My rating: 2.5 out of 5

Tyrannosaur (United Kingdom - 2011)

When it’s over, the acting was fantastic.  The performances by actors, Peter Mullan, Olivia Colman, and Eddie Marsan, will make you forget you are watching a film.  They will pull you into their character's lives and make you feel the grief and pain they endure on a daily basis.
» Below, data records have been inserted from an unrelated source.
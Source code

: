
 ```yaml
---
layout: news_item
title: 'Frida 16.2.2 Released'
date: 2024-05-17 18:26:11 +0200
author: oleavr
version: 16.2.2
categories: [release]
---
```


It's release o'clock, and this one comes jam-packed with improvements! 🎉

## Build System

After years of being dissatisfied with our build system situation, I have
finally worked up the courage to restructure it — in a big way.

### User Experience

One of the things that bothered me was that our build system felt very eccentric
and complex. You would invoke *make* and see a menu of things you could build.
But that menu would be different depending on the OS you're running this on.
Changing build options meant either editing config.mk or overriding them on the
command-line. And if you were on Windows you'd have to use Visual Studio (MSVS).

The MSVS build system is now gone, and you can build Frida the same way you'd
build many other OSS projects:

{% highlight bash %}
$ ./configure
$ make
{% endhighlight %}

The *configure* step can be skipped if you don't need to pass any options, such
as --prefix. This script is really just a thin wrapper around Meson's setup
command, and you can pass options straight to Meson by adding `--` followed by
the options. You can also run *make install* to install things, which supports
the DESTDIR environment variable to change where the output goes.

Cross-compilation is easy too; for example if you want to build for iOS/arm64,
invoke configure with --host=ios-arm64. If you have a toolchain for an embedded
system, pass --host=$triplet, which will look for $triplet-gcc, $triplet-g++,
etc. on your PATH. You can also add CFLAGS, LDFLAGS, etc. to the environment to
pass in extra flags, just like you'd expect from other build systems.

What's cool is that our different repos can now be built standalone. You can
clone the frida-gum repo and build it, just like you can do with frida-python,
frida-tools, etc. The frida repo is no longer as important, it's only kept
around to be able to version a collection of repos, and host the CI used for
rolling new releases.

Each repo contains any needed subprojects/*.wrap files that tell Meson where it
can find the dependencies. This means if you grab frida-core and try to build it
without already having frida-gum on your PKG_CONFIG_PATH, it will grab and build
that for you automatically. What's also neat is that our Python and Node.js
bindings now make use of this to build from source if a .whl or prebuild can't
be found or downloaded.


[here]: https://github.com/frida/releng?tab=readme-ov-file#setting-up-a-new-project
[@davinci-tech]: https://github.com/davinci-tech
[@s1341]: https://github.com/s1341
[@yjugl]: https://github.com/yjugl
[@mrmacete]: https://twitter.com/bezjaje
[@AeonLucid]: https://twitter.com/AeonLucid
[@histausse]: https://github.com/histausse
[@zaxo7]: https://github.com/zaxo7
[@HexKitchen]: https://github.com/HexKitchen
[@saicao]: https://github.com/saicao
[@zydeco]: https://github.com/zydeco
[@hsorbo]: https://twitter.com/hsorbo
Writer/Director, Paddy Considine did a fine job on his feature film debut by capturing some of the most disturbing aspects of human behaviour as portrayed through his cast of damaged characters.  This film is the story about a man named Joseph (Mullan), who is on the verge of self-destruction, but gets a second chance at redemption when he meets Hannah (Colman), a Christian woman who takes notice of him.  Hannah isn't all she appears to be with her smiles and words of comfort, and as their friendship grows, Joseph realizes that Hannah has her own demons, mainly in the form of her husband (Marsan).  There was plenty of violence, but not in the usual way we see violence in films where one person beats another person or the use of guns and swords.  The violence in this film was more unexpected, the quiet violence.  The characters don't know when it's coming and when it comes, it comes hard and deliberate, raw and explosive.  There were two scenes that really lingered for me – the death of the first dog and the spousal rape scene.  These powerful scenes came out of nowhere, completely knocking me off-balance as a viewer, a rarity in films these days.  The film was depressing and bleak, and had enough “F” words to rival Pulp Fiction (1994), but even in its darkest despair, Considine offered a sliver of hope, and it's this hope that gave the positive ending this film rightly deserved.